27 de fevereiro de 2009

Tradução

Estou tentando me acostumar com o novo horário de trabalho. Lendo "Humano, demasiado humano", do Nietzsche, recordei-me que vinha traduzindo "O estrangeiro", do Camus e sempre desistindo. Não porque não seja possível transpor qualquer obra para outra língua, é que nenhuma tradução poderá vencer as inúmeras particularidades de cada idioma.

5. Má compreensão do sonho. - Nas épocas de cultura tosca e primordial, o homem acreditava conhecer no sonho um segundo mundo real; eis a origem de toda metafísica. Sem o sonho, não teríamos achado motivo para uma divisão do mundo. Também a decomposição em corpo e alma se relaciona à antiquíssima concepção do sonho, e igualmente a suposição de um simulacro corporal da alma, portanto a origem de toda crença nos espíritos e também, provavelmente, da crença nos deuses: "Os mortos continuam vivendo, porque aparecem em sonho aos vivos": assim se raciocinava outrora, durante muitos milênios.

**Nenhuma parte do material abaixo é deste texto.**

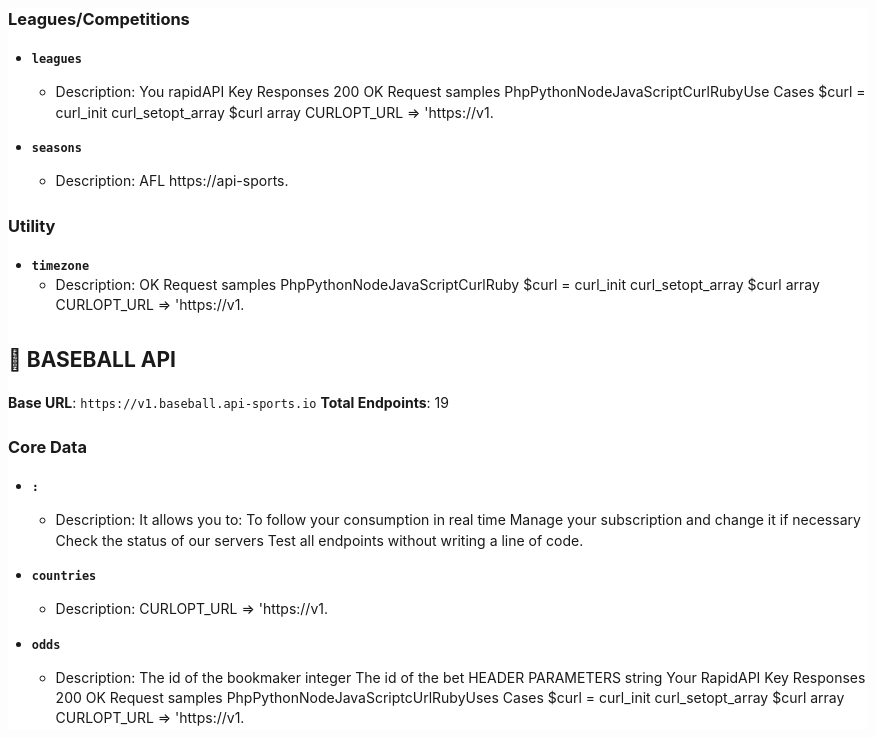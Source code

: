 ### Leagues/Competitions
- **`leagues`**
  - Description: You rapidAPI Key
Responses
200 OK
Request samples
PhpPythonNodeJavaScriptCurlRubyUse Cases
$curl = curl_init
curl_setopt_array $curl array
  CURLOPT_URL  => 'https://v1.

- **`seasons`**
  - Description: AFL
https://api-sports.

### Utility
- **`timezone`**
  - Description: OK
Request samples
PhpPythonNodeJavaScriptCurlRuby
$curl = curl_init
curl_setopt_array $curl array
  CURLOPT_URL  => 'https://v1.

## 🏈 BASEBALL API
**Base URL**: `https://v1.baseball.api-sports.io`
**Total Endpoints**: 19

### Core Data
- **`: `**
  - Description: It allows you to:
To follow your consumption in real time
Manage your subscription and change it if necessary
Check the status of our servers
Test all endpoints without writing a line of code.

- **`countries`**
  - Description: CURLOPT_URL  => 'https://v1.

- **`odds`**
  - Description: The id of the bookmaker
integer
The id of the bet
HEADER PARAMETERS
string
Your RapidAPI Key
Responses
200 OK
Request samples
PhpPythonNodeJavaScriptcUrlRubyUses Cases
$curl = curl_init
curl_setopt_array $curl array
  CURLOPT_URL  => 'https://v1.
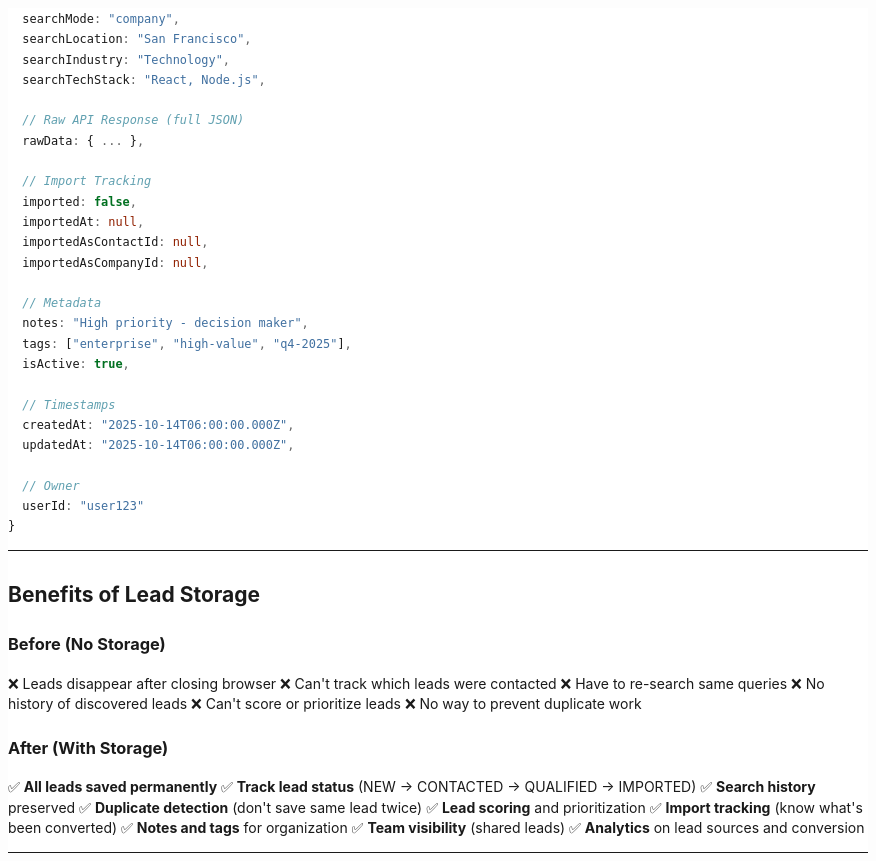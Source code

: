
 ```typescript
  searchMode: "company",
  searchLocation: "San Francisco",
  searchIndustry: "Technology",
  searchTechStack: "React, Node.js",

  // Raw API Response (full JSON)
  rawData: { ... },

  // Import Tracking
  imported: false,
  importedAt: null,
  importedAsContactId: null,
  importedAsCompanyId: null,

  // Metadata
  notes: "High priority - decision maker",
  tags: ["enterprise", "high-value", "q4-2025"],
  isActive: true,

  // Timestamps
  createdAt: "2025-10-14T06:00:00.000Z",
  updatedAt: "2025-10-14T06:00:00.000Z",

  // Owner
  userId: "user123"
}
```

---

## Benefits of Lead Storage

### Before (No Storage)
❌ Leads disappear after closing browser
❌ Can't track which leads were contacted
❌ Have to re-search same queries
❌ No history of discovered leads
❌ Can't score or prioritize leads
❌ No way to prevent duplicate work

### After (With Storage)
✅ **All leads saved permanently**
✅ **Track lead status** (NEW → CONTACTED → QUALIFIED → IMPORTED)
✅ **Search history** preserved
✅ **Duplicate detection** (don't save same lead twice)
✅ **Lead scoring** and prioritization
✅ **Import tracking** (know what's been converted)
✅ **Notes and tags** for organization
✅ **Team visibility** (shared leads)
✅ **Analytics** on lead sources and conversion

---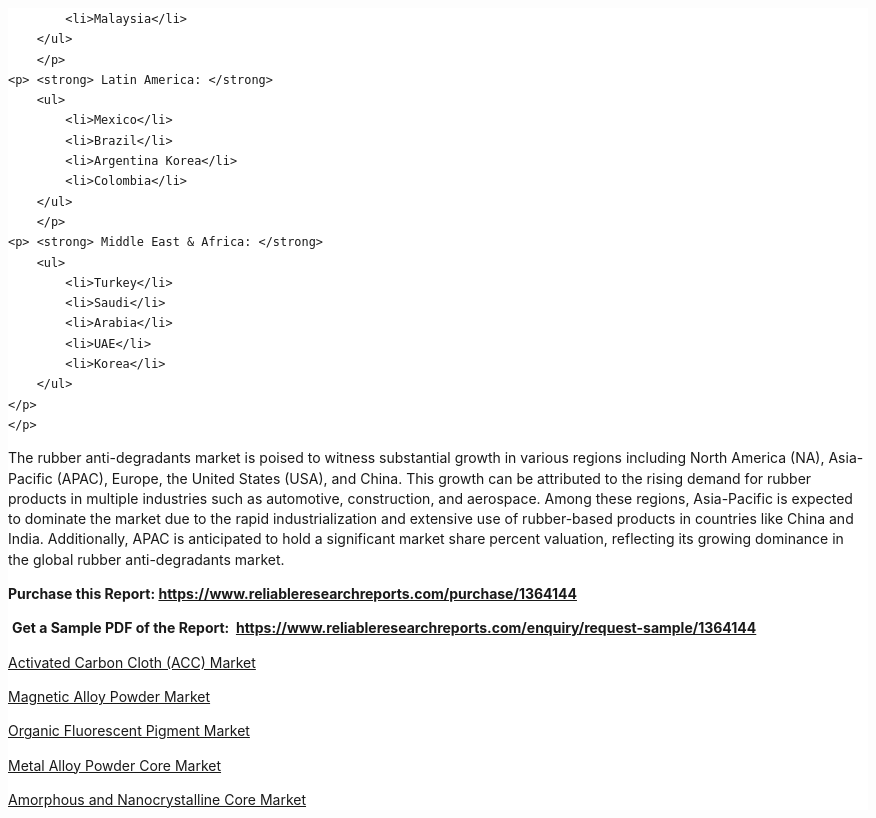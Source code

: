             <li>Malaysia</li>
        </ul>
        </p> 
    <p> <strong> Latin America: </strong>
        <ul>
            <li>Mexico</li>
            <li>Brazil</li>
            <li>Argentina Korea</li>
            <li>Colombia</li>
        </ul>
        </p> 
    <p> <strong> Middle East & Africa: </strong>
        <ul>
            <li>Turkey</li>
            <li>Saudi</li>
            <li>Arabia</li>
            <li>UAE</li>
            <li>Korea</li>
        </ul>
    </p>
    </p>
<p><p>The rubber anti-degradants market is poised to witness substantial growth in various regions including North America (NA), Asia-Pacific (APAC), Europe, the United States (USA), and China. This growth can be attributed to the rising demand for rubber products in multiple industries such as automotive, construction, and aerospace. Among these regions, Asia-Pacific is expected to dominate the market due to the rapid industrialization and extensive use of rubber-based products in countries like China and India. Additionally, APAC is anticipated to hold a significant market share percent valuation, reflecting its growing dominance in the global rubber anti-degradants market.</p></p>
<p><strong>Purchase this Report: <a href="https://www.reliableresearchreports.com/purchase/1364144">https://www.reliableresearchreports.com/purchase/1364144</a></strong></p>
<p>&nbsp;<strong>Get a Sample PDF of the Report:&nbsp;&nbsp;<a href="https://www.reliableresearchreports.com/enquiry/request-sample/1364144">https://www.reliableresearchreports.com/enquiry/request-sample/1364144</a></strong></p>
<p><strong></strong></p>
<p><p><a href="https://github.com/Paul14Anderson63/Market-Research-Report-List-1/blob/main/activated-carbon-cloth-acc-market.md">Activated Carbon Cloth (ACC) Market</a></p><p><a href="https://github.com/tamvrosiya/Market-Research-Report-List-1/blob/main/magnetic-alloy-powder-market.md">Magnetic Alloy Powder Market</a></p><p><a href="https://github.com/gaydyna/Market-Research-Report-List-1/blob/main/organic-fluorescent-pigment-market.md">Organic Fluorescent Pigment Market</a></p><p><a href="https://github.com/amonskiyk/Market-Research-Report-List-1/blob/main/metal-alloy-powder-core-market.md">Metal Alloy Powder Core Market</a></p><p><a href="https://github.com/dringals/Market-Research-Report-List-1/blob/main/amorphous-and-nanocrystalline-core-market.md">Amorphous and Nanocrystalline Core Market</a></p></p>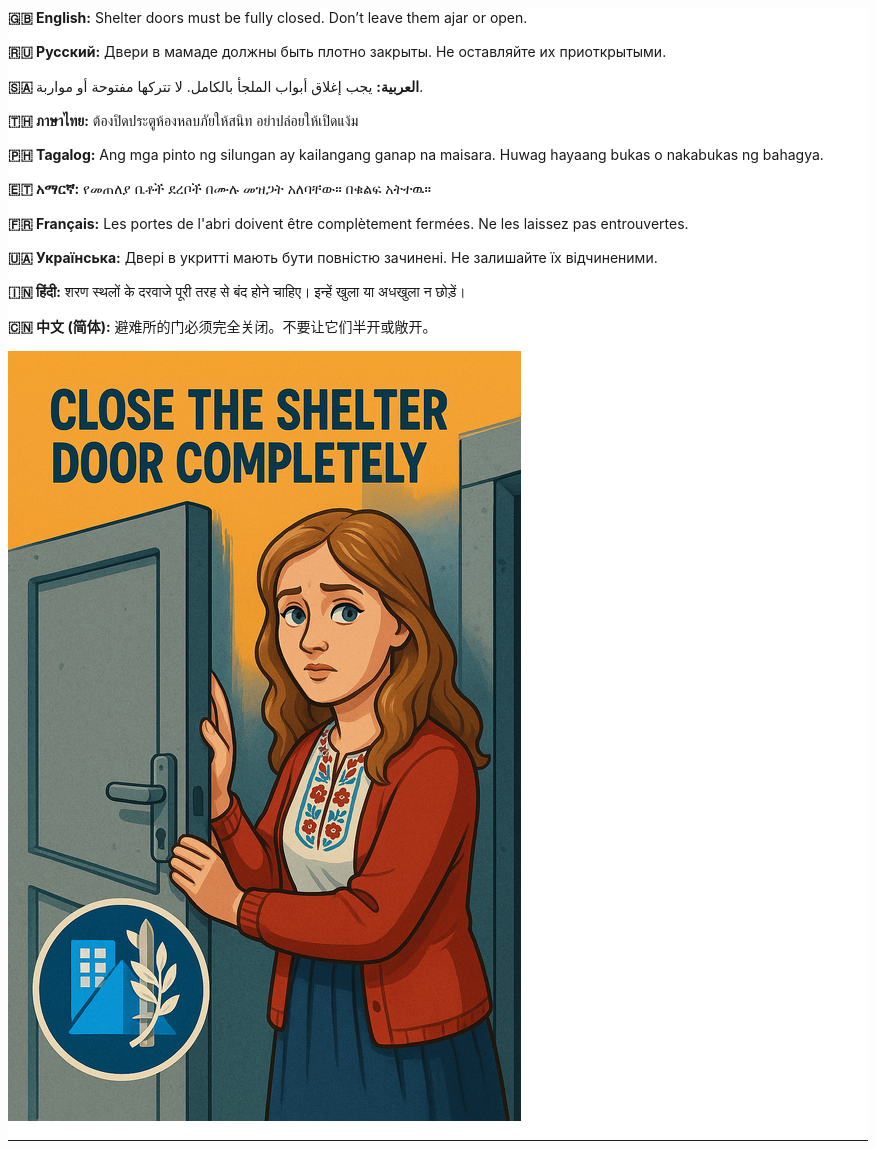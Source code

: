 **🇬🇧 English:** Shelter doors must be fully closed. Don’t leave them ajar or open.

**🇷🇺 Русский:** Двери в мамаде должны быть плотно закрыты. Не оставляйте их приоткрытыми.

**🇸🇦 العربية:** يجب إغلاق أبواب الملجأ بالكامل. لا تتركها مفتوحة أو مواربة.

**🇹🇭 ภาษาไทย:** ต้องปิดประตูห้องหลบภัยให้สนิท อย่าปล่อยให้เปิดแง้ม

**🇵🇭 Tagalog:** Ang mga pinto ng silungan ay kailangang ganap na maisara. Huwag hayaang bukas o nakabukas ng bahagya.

**🇪🇹 አማርኛ:** የመጠለያ ቤቶች ደረቦች በሙሉ መዝጋት አለባቸው። በቁልፍ አትተዉ።

**🇫🇷 Français:** Les portes de l'abri doivent être complètement fermées. Ne les laissez pas entrouvertes.

**🇺🇦 Українська:** Двері в укритті мають бути повністю зачинені. Не залишайте їх відчиненими.

**🇮🇳 हिंदी:** शरण स्थलों के दरवाजे पूरी तरह से बंद होने चाहिए। इन्हें खुला या अधखुला न छोड़ें।

**🇨🇳 中文 (简体):** 避难所的门必须完全关闭。不要让它们半开或敞开。

![Don't leave door open durng exploisons](https://github.com/dzzk-r/OREF-info/blob/main/docs/images/slide3.png?raw=true)

---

A tradução e a nota a seguir é de Paulo César de Souza:

"a suposição de um simulacro corporal da alma": die Annahme eines Seelenscheinleibes. A primeira palavra (do verbo annehmen, "aceitar, supor") é geralmente traduzida por "suposição" ou "hipótese"; mas a segunda, cunhada por Nietzsche, oferece alguma dificuldade, como atestam as diferentes soluções dos tradutores: "a hipótese de um exterior corpóreo para a alma", la creencia en una envoltura aparente del alma, l'ammissione di una forma corporea dell'anima, la croyance à une enveloppe apparente de l'âme, l'hypothèse d'un simulacre corporel de l'âme, the postulation of a life of the soul, the assumption of a spiritual apparition, the assumption that the soul can appear in bodily form.

Destaco a seguinte palavra: soluções. Sim, a tradução é um grande problema e acredito que sem solução razoável. Mais alguns comentários: Machado de Assis foi um tradutor medíocre. Monteiro Lobato também. O primeiro porque só conhecia bem o francês, o que o levava a traduzir para o português autores de língua inglesa a partir da versão francesa. O segundo porque não sabia mesmo traduzir. Para transpor uma obra para outro idioma, é preciso conhecer várias outras línguas, como fica implíticio no comentário do Paulo César. Há algum tempo fiz uma observação que melindrou um crítico, mas continuo pensando da mesma maneira (se não mais radicalmente): para se resenhar qualquer livro, é preciso conhecer também a versão original. Para se fazer um elogio superficial da obra de um compadre para algum desses suplementos de sábado, não é necessário nem que se domine o português - para revisar textos, os jornais dispõem de bons estagiários.